-- WORK TO COMPLETE --
Nothing but the lines from the one containing "1. Grab kc-access cookie" through the last line of the records below should be written out, each exactly as it stands.

-- EXTRACTED DATA --
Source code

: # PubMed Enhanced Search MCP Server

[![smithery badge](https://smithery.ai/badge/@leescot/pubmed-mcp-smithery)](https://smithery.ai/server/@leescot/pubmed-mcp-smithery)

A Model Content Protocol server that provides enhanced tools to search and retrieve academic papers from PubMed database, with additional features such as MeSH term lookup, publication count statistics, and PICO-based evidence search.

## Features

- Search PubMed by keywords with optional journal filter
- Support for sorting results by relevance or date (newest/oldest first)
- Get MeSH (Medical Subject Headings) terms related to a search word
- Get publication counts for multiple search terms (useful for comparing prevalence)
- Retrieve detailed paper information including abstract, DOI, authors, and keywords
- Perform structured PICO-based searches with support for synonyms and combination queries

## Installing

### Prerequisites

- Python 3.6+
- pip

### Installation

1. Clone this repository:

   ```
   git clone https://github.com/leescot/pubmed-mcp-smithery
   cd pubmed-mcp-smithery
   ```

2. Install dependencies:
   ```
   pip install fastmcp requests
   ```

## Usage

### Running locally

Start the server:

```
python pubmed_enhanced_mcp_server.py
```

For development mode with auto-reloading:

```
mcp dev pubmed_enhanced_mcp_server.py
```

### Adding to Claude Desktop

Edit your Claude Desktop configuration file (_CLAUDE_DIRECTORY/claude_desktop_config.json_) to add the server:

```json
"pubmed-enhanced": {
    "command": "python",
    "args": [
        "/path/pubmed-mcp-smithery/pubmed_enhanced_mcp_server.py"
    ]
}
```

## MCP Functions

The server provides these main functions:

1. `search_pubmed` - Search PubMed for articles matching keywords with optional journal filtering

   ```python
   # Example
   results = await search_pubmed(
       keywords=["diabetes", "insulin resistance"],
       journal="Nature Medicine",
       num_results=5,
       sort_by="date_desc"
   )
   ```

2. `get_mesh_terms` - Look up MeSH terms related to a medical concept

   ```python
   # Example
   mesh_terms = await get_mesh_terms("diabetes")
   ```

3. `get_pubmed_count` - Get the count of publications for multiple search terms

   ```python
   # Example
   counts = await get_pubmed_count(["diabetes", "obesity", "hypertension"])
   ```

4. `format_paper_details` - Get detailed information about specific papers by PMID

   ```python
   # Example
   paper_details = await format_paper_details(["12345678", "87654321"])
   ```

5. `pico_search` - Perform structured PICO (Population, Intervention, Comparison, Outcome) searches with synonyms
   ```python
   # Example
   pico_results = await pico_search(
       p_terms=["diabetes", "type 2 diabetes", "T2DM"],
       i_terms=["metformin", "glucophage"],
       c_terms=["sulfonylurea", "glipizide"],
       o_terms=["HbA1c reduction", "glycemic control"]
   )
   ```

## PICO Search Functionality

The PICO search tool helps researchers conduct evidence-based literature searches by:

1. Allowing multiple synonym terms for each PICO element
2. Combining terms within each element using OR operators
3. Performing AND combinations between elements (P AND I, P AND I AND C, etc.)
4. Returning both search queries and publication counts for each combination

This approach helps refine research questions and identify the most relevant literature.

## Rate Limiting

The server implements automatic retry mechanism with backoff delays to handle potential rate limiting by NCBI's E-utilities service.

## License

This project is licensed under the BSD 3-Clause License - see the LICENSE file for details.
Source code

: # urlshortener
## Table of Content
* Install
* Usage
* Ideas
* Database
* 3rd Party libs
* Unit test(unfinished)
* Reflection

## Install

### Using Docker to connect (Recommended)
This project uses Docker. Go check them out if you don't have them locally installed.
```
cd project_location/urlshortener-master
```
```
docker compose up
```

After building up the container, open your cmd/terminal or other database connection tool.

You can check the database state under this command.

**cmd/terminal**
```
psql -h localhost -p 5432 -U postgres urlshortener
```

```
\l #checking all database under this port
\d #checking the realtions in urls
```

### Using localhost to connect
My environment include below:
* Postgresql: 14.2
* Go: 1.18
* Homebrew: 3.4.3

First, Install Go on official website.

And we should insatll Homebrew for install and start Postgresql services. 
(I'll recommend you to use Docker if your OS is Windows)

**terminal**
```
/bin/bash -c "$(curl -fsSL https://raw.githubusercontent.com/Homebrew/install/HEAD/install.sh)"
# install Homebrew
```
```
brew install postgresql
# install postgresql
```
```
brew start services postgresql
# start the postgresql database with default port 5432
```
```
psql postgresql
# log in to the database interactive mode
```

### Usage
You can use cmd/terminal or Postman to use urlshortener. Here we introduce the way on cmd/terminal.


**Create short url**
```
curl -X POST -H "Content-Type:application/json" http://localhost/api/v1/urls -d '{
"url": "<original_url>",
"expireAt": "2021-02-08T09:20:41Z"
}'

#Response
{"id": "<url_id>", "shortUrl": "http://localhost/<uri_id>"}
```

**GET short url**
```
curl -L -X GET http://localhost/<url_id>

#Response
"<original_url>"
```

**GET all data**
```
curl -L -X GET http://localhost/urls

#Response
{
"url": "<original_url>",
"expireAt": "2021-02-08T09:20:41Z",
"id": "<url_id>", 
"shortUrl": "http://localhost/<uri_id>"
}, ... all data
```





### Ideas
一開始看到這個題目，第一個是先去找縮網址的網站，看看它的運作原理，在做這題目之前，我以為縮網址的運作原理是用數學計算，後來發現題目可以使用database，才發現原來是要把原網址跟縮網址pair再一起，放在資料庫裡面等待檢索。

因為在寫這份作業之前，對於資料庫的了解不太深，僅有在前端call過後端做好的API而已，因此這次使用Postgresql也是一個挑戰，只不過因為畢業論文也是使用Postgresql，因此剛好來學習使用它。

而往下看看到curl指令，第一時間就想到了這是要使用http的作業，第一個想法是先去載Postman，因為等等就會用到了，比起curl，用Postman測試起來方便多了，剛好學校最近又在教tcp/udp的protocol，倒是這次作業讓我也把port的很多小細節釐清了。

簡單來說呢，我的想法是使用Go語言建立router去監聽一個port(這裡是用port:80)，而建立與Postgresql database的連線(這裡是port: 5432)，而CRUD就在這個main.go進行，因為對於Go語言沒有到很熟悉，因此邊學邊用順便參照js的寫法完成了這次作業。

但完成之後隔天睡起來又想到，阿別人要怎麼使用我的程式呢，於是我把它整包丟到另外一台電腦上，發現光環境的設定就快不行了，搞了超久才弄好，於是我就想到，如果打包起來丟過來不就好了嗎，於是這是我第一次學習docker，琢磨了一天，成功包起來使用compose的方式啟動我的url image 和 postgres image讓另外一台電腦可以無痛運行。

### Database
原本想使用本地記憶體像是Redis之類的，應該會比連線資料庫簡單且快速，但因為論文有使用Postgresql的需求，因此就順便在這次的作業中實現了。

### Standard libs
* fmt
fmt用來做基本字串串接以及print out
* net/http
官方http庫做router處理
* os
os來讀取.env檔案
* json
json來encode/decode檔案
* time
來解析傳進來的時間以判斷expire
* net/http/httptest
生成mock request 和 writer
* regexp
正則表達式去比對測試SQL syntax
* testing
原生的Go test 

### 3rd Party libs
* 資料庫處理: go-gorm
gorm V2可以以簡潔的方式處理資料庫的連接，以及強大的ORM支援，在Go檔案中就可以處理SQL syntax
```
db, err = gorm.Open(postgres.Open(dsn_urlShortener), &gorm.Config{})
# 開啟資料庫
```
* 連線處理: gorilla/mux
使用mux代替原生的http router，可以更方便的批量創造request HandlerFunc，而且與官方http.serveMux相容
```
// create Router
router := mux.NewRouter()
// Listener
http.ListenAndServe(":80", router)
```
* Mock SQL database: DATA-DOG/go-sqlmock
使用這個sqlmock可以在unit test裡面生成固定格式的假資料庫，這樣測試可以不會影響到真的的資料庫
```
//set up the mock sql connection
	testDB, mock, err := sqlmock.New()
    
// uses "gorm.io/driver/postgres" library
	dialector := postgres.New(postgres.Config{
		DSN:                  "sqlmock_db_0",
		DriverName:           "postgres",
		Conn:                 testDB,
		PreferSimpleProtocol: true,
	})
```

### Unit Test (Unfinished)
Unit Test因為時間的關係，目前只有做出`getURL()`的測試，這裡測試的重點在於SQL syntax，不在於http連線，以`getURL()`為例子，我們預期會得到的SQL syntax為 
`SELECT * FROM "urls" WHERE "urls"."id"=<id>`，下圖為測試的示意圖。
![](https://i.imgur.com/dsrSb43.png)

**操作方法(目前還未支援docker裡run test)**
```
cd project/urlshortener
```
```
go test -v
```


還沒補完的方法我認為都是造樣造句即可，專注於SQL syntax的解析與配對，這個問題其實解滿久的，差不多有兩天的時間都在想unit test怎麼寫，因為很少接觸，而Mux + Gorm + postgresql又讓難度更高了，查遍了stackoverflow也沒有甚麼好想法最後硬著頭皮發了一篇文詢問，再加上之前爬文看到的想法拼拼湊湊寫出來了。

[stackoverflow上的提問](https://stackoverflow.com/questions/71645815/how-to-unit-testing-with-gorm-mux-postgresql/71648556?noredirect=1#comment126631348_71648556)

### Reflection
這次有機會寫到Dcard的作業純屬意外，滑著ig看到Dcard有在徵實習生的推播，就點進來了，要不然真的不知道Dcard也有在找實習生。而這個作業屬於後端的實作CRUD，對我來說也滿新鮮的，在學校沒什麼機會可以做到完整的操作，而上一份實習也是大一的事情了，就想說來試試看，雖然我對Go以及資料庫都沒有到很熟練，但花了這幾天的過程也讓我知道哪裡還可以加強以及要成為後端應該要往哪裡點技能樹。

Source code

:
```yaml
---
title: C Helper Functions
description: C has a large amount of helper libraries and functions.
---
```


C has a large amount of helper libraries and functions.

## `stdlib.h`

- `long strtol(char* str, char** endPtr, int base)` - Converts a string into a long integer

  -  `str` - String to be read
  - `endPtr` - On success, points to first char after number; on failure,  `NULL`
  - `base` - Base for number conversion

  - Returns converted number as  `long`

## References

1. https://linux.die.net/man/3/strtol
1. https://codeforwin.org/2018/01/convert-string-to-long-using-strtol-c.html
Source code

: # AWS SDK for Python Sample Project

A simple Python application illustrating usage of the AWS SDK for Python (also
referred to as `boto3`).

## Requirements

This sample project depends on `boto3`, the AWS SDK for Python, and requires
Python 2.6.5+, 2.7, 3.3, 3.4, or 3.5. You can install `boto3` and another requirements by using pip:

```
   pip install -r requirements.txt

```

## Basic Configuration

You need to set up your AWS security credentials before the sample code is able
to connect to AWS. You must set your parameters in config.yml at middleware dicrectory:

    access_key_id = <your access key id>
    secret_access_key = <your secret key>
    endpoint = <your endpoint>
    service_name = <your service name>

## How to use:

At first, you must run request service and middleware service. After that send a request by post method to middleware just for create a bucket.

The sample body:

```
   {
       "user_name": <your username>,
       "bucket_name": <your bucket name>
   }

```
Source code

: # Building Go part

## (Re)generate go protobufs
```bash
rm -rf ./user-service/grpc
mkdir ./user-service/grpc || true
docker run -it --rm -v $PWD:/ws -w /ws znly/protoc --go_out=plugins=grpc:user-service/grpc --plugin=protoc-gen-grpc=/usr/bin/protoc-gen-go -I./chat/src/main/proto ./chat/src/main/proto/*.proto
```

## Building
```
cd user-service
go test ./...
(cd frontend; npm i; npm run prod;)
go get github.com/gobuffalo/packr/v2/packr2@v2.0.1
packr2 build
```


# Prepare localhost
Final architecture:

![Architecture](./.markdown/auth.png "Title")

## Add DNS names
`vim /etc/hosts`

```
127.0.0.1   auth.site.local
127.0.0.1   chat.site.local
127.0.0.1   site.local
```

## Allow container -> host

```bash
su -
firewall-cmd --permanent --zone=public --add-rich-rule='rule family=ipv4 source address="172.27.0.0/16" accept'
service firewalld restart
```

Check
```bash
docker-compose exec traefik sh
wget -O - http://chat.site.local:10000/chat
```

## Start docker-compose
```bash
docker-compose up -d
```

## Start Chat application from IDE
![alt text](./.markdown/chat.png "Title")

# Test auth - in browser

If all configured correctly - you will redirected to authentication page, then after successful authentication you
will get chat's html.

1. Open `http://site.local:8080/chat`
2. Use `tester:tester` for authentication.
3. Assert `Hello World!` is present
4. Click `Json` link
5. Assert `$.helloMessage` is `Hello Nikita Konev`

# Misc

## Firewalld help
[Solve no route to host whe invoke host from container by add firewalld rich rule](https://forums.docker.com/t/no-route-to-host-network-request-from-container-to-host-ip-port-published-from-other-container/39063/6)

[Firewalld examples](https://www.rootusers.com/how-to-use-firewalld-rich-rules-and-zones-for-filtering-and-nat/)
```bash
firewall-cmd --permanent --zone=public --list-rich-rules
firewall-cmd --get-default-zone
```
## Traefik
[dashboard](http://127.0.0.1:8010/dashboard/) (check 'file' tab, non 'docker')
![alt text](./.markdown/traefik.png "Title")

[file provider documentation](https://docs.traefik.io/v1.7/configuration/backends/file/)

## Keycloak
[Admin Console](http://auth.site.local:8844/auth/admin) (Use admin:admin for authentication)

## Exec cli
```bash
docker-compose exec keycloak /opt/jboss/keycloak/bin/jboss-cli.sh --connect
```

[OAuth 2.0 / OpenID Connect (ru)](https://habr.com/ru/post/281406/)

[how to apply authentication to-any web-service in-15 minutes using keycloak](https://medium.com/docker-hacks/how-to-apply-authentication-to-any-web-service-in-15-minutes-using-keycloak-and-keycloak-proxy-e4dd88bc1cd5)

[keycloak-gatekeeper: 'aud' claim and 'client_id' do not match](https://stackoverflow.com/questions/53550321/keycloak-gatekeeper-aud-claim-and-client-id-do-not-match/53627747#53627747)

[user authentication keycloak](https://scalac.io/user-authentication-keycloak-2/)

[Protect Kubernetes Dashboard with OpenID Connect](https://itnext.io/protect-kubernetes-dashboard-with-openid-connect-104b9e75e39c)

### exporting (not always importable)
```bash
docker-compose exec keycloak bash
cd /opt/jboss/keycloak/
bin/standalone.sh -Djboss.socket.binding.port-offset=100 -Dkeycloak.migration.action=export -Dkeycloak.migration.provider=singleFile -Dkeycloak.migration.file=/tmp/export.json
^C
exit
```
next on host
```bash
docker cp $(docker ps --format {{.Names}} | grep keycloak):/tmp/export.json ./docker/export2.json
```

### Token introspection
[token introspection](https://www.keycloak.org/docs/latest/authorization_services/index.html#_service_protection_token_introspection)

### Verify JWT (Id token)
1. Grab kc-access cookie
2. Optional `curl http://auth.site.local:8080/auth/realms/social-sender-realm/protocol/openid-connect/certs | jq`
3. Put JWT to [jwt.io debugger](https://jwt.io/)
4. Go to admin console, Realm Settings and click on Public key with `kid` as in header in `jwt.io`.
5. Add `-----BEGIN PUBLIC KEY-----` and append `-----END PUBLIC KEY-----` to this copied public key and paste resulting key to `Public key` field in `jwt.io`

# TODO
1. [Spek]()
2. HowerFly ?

-- RESPONSE FOR THIS EXERCISE --
1. Grab kc-access cookie
2. Optional `curl http://auth.site.local:8080/auth/realms/social-sender-realm/protocol/openid-connect/certs | jq`
3. Put JWT to [jwt.io debugger](https://jwt.io/)
4. Go to admin console, Realm Settings and click on Public key with `kid` as in header in `jwt.io`.
5. Add `-----BEGIN PUBLIC KEY-----` and append `-----END PUBLIC KEY-----` to this copied public key and paste resulting key to `Public key` field in `jwt.io`

# TODO
1. [Spek]()
2. HowerFly ?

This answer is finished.